Eye tracking fixation algorithm

This page contains JavaScript implementations of some common algorithms for handling raw eye-tracking data, such as generating fixations and managing vertical drifting, which served for the tracking part of autocomplete research. For example, IDT, attach, K-cluster.js. It also includes some data visualization script we used in internal testing. All codescripts designed to be run under NodeJs.

Fixation

IDT

One of the most common algorithms for detecting fixations is the Identification by Dispersion-Threshold (IDT) algorithm. According to Salvucci and Goldberg (2000), it is based on the data reduction algorithm by Widdel (1984).
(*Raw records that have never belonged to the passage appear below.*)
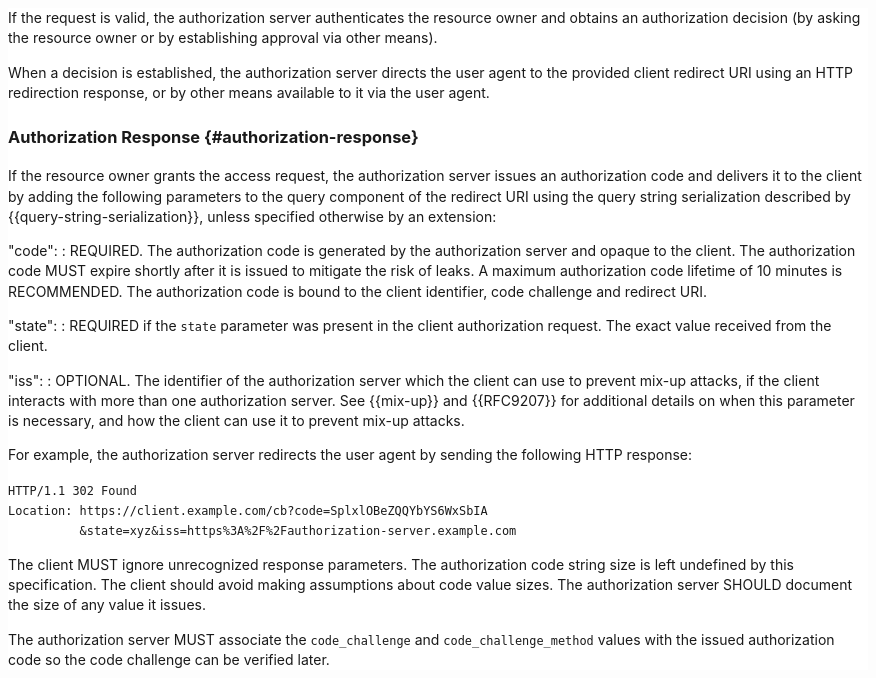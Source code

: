 If the request is valid,
the authorization server authenticates the resource owner and obtains
an authorization decision (by asking the resource owner or by
establishing approval via other means).

When a decision is established, the authorization server directs the
user agent to the provided client redirect URI using an HTTP
redirection response, or by other means available to it via the
user agent.

### Authorization Response {#authorization-response}

If the resource owner grants the access request, the authorization
server issues an authorization code and delivers it to the client by
adding the following parameters to the query component of the
redirect URI using the query string serialization described by
{{query-string-serialization}}, unless specified otherwise by an extension:

"code":
:    REQUIRED.  The authorization code is generated by the
     authorization server and opaque to the client.  The authorization code MUST expire
     shortly after it is issued to mitigate the risk of leaks.  A
     maximum authorization code lifetime of 10 minutes is
     RECOMMENDED. The authorization code is bound to
     the client identifier, code challenge and redirect URI.

"state":
:    REQUIRED if the `state` parameter was present in the client
     authorization request.  The exact value received from the
     client.

"iss":
:    OPTIONAL. The identifier of the authorization server which the
     client can use to prevent mix-up attacks, if the client interacts
     with more than one authorization server. See {{mix-up}} and {{RFC9207}} for
     additional details on when this parameter is necessary, and how the
     client can use it to prevent mix-up attacks.


For example, the authorization server redirects the user agent by
sending the following HTTP response:

    HTTP/1.1 302 Found
    Location: https://client.example.com/cb?code=SplxlOBeZQQYbYS6WxSbIA
              &state=xyz&iss=https%3A%2F%2Fauthorization-server.example.com

The client MUST ignore unrecognized response parameters.  The
authorization code string size is left undefined by this
specification.  The client should avoid making assumptions about code
value sizes.  The authorization server SHOULD document the size of
any value it issues.

The authorization server MUST associate the `code_challenge` and
`code_challenge_method` values with the issued authorization code
so the code challenge can be verified later.

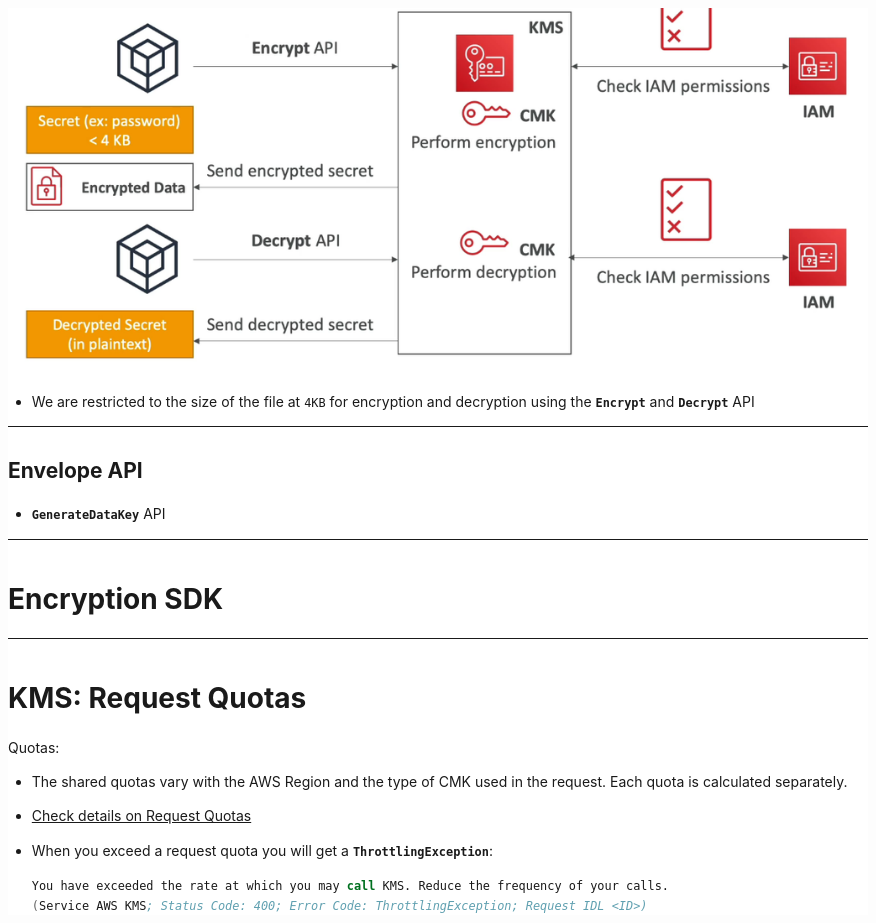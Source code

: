 ![Encrypt and Decrypt API](assets/encrypt-decrypt-api.png)

- We are restricted to the size of the file at `4KB` for encryption and decryption using the **`Encrypt`** and **`Decrypt`** API

---

## Envelope API

- **`GenerateDataKey`** API

---

# Encryption SDK

---

# KMS: Request Quotas

Quotas:

- The shared quotas vary with the AWS Region and the type of CMK used in the request. Each quota is calculated separately.

- [Check details on Request Quotas](https://docs.aws.amazon.com/kms/latest/developerguide/requests-per-second.html)

- When you exceed a request quota you will get a **`ThrottlingException`**:

  ```s
  You have exceeded the rate at which you may call KMS. Reduce the frequency of your calls.
  (Service AWS KMS; Status Code: 400; Error Code: ThrottlingException; Request IDL <ID>)
  ```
The IDT algorithm works with x- and y data, and two fixed thresholds: the maximum fixation dispersion threshold and the minimum fixation duration threshold. To be a fixation, data samples constituting at least enough time to fulfill the duration threshold has to be within a spatial area not exceeding the dispersion threshold. The samples fulfilling these criteria are marked as belonging to a fixation. One particular detail of this specific implementation is that it is part of a package that also merges short nearby fixations, and also paired with a saccade detector (Komogortsev, Gobert, Jayarathna, Koh, & Gowda, 2010).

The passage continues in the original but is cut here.